--- Information supplied ---
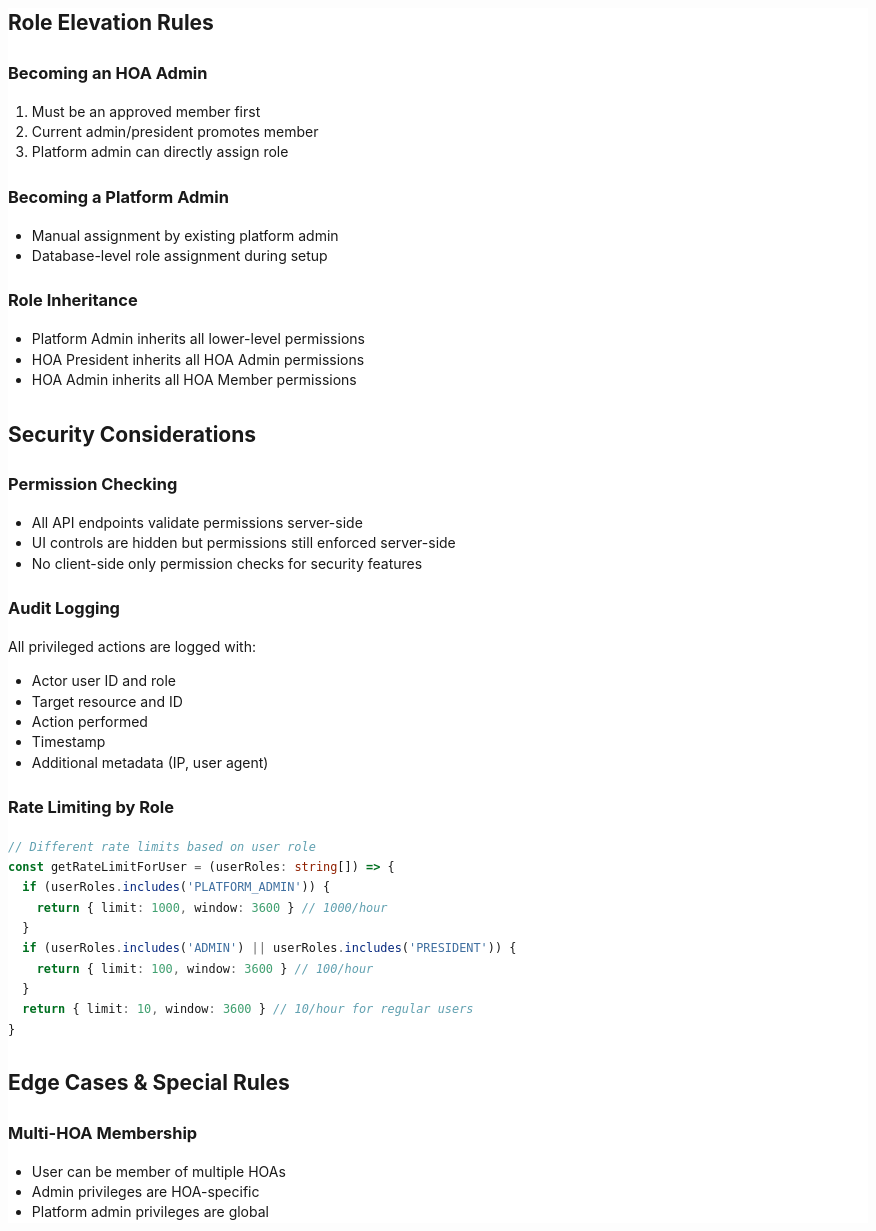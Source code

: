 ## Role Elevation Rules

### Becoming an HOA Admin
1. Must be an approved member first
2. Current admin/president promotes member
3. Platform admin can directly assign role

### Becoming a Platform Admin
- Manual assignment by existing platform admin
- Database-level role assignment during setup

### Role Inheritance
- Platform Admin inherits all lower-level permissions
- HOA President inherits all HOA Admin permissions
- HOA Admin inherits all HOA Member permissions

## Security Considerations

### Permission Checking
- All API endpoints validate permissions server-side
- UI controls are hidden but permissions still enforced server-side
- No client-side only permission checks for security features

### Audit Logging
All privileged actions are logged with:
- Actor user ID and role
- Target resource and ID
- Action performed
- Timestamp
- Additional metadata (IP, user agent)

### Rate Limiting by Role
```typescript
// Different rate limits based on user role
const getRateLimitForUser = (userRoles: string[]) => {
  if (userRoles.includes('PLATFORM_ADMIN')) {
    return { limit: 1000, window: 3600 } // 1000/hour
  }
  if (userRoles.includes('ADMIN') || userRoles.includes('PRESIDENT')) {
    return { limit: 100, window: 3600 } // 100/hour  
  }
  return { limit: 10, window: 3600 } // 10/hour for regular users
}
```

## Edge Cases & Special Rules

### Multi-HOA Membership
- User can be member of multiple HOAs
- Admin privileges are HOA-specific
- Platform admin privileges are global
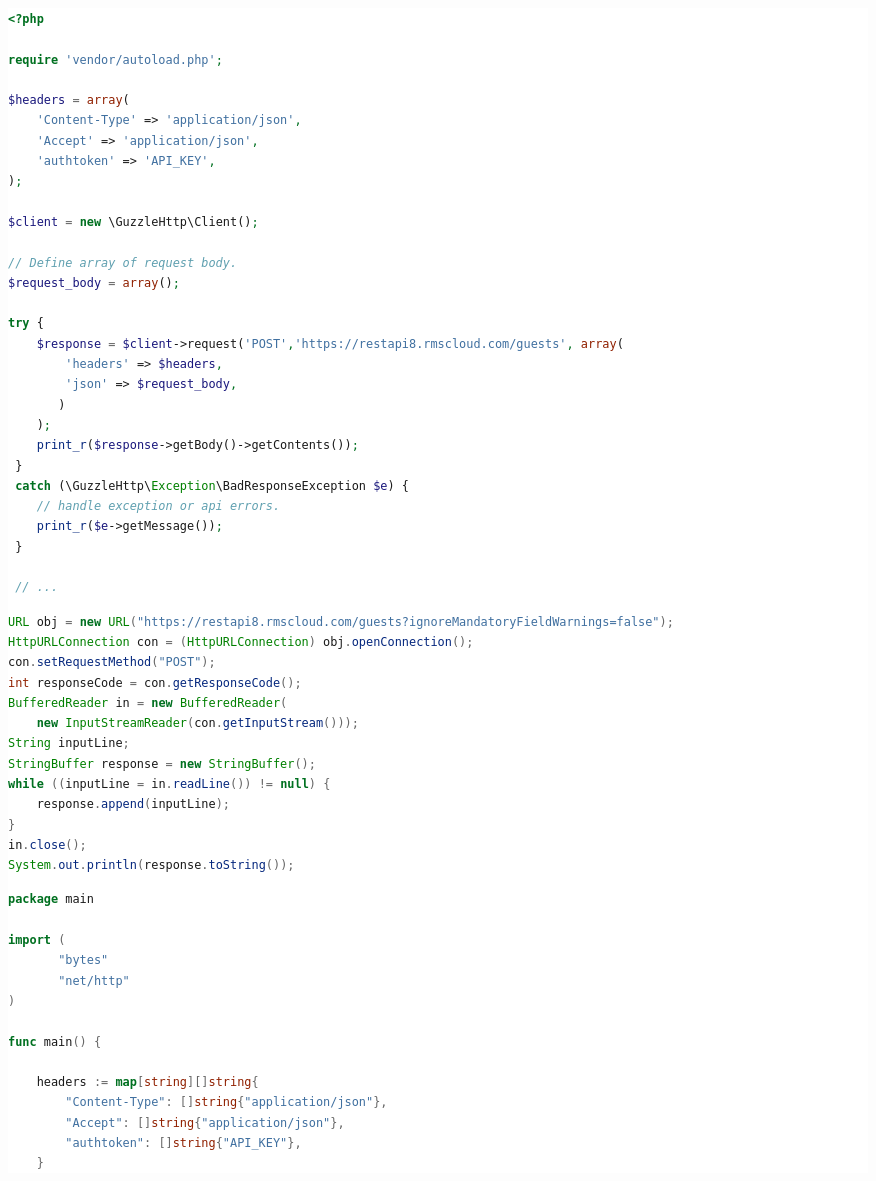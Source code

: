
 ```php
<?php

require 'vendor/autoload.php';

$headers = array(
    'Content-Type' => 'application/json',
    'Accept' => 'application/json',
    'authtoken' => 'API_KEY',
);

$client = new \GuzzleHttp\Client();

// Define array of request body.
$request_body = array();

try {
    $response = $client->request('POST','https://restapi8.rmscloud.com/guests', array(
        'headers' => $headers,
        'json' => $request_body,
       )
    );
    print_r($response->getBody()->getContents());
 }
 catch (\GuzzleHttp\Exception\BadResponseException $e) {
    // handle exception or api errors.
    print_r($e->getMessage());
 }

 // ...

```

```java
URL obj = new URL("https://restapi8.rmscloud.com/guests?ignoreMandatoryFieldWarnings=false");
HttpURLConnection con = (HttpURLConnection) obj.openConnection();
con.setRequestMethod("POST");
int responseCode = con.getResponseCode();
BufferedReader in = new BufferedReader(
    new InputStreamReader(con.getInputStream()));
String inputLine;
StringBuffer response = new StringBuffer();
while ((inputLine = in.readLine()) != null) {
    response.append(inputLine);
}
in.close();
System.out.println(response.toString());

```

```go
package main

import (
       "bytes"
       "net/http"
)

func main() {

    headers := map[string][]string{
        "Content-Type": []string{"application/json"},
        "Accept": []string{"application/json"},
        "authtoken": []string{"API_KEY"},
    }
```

---

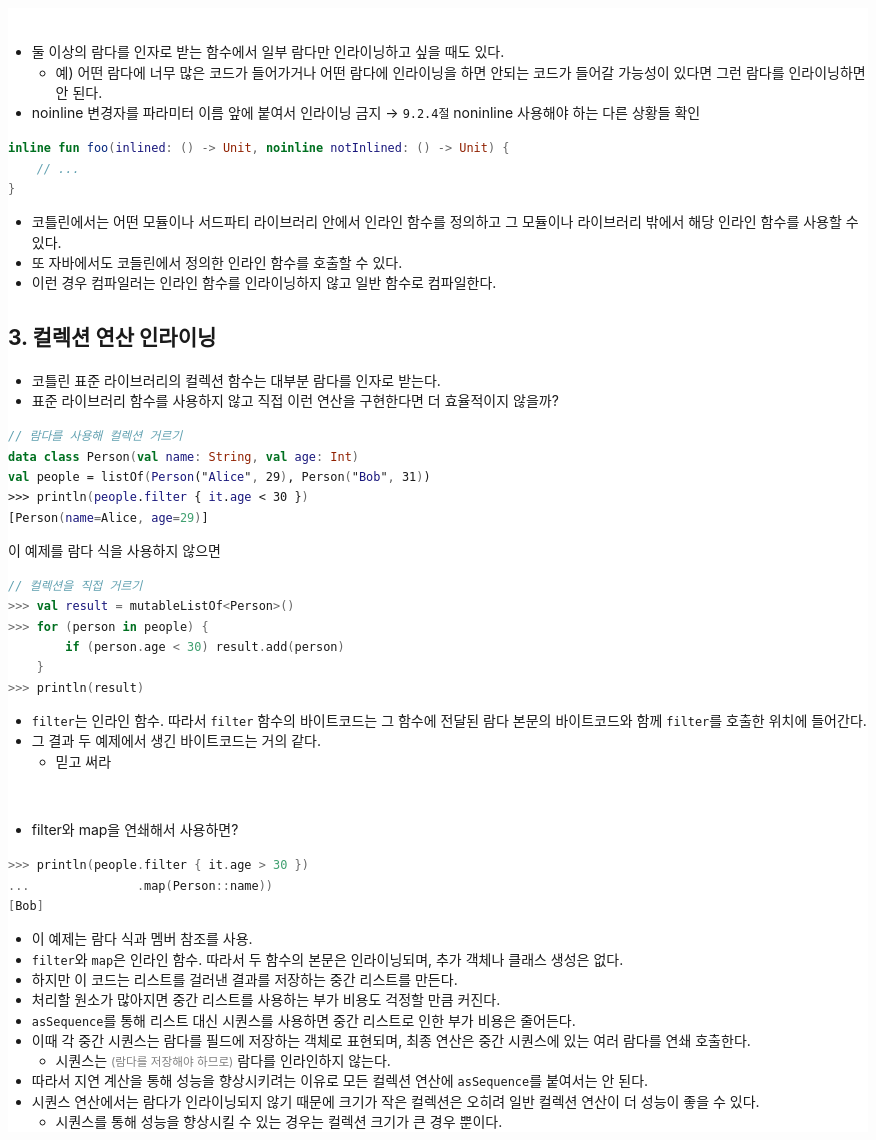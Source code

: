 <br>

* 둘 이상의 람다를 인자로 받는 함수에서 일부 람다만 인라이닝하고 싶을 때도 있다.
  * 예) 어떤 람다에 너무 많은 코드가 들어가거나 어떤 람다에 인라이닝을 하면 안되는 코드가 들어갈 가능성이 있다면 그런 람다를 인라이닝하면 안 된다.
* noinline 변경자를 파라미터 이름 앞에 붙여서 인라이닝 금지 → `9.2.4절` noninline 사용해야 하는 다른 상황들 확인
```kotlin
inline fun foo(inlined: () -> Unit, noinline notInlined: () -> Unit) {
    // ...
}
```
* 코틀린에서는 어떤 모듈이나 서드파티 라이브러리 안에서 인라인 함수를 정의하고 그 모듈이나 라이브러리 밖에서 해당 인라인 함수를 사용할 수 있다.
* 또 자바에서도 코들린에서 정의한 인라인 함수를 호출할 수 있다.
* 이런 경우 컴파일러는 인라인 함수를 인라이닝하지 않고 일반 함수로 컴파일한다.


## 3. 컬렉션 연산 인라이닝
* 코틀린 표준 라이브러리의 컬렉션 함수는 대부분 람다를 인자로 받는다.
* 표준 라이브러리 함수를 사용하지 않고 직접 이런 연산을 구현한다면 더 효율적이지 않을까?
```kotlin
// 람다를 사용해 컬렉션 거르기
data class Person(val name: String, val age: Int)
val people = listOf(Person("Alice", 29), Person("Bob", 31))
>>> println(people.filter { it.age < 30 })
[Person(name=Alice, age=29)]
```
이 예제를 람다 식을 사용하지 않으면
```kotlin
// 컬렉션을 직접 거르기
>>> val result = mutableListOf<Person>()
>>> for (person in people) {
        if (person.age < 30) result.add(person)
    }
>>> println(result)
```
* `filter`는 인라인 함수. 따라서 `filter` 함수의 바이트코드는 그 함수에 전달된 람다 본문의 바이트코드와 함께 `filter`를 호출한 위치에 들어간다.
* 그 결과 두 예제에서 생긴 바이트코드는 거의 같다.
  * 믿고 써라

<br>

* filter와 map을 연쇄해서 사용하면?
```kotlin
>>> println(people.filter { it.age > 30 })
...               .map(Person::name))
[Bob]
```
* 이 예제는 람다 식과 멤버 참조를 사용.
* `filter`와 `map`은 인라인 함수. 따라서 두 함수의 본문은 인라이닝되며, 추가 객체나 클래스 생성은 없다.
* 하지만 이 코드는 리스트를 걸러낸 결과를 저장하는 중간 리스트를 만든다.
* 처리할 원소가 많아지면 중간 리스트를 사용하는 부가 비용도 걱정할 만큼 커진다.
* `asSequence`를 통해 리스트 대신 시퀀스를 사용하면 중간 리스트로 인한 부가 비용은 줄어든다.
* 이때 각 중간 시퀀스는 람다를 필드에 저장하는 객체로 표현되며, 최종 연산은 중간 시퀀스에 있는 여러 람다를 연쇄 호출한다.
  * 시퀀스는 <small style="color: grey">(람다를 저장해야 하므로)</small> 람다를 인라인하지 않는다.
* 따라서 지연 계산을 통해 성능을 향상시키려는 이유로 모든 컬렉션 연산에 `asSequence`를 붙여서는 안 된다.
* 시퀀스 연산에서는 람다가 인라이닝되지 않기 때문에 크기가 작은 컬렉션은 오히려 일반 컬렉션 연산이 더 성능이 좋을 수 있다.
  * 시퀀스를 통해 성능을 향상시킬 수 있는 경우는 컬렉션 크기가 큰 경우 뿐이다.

---

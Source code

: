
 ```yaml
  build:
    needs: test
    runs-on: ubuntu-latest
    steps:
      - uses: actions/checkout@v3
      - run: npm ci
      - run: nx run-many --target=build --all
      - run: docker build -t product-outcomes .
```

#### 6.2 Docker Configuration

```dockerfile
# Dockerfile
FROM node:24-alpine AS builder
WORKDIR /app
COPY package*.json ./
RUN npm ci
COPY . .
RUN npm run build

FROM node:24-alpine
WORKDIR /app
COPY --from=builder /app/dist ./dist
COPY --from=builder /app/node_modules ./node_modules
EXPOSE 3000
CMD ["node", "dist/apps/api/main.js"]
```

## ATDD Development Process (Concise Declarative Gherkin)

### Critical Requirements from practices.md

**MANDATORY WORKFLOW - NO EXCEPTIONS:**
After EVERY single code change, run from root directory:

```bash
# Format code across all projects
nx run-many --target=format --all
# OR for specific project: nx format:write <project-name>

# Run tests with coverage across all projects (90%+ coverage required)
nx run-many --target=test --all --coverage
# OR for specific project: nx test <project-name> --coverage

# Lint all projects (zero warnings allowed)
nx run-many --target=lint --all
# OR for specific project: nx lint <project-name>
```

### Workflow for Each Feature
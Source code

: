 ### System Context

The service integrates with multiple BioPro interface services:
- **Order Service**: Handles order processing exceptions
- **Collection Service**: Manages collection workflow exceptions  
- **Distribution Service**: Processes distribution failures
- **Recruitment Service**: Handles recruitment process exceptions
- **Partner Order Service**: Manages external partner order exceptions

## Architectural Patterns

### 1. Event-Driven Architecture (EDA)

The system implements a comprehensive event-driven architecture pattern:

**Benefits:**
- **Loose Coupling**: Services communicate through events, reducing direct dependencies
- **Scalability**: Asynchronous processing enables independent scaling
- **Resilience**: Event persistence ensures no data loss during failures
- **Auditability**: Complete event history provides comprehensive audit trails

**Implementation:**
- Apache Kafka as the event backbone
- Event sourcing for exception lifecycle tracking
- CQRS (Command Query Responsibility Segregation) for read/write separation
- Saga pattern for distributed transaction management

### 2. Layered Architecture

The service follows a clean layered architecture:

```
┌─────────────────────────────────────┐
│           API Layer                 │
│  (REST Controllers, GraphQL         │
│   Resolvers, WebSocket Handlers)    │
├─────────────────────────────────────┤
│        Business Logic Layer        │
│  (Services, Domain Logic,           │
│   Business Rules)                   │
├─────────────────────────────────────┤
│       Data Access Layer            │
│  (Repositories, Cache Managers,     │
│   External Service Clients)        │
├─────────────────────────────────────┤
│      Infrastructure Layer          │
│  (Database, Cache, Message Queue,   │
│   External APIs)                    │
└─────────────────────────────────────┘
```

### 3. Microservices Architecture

--- Exercise brief ---
All lines of the listing that contain the word "comprehensive" should be copied out.

--- Reply ---
The system implements a comprehensive event-driven architecture pattern:
- **Auditability**: Complete event history provides comprehensive audit trails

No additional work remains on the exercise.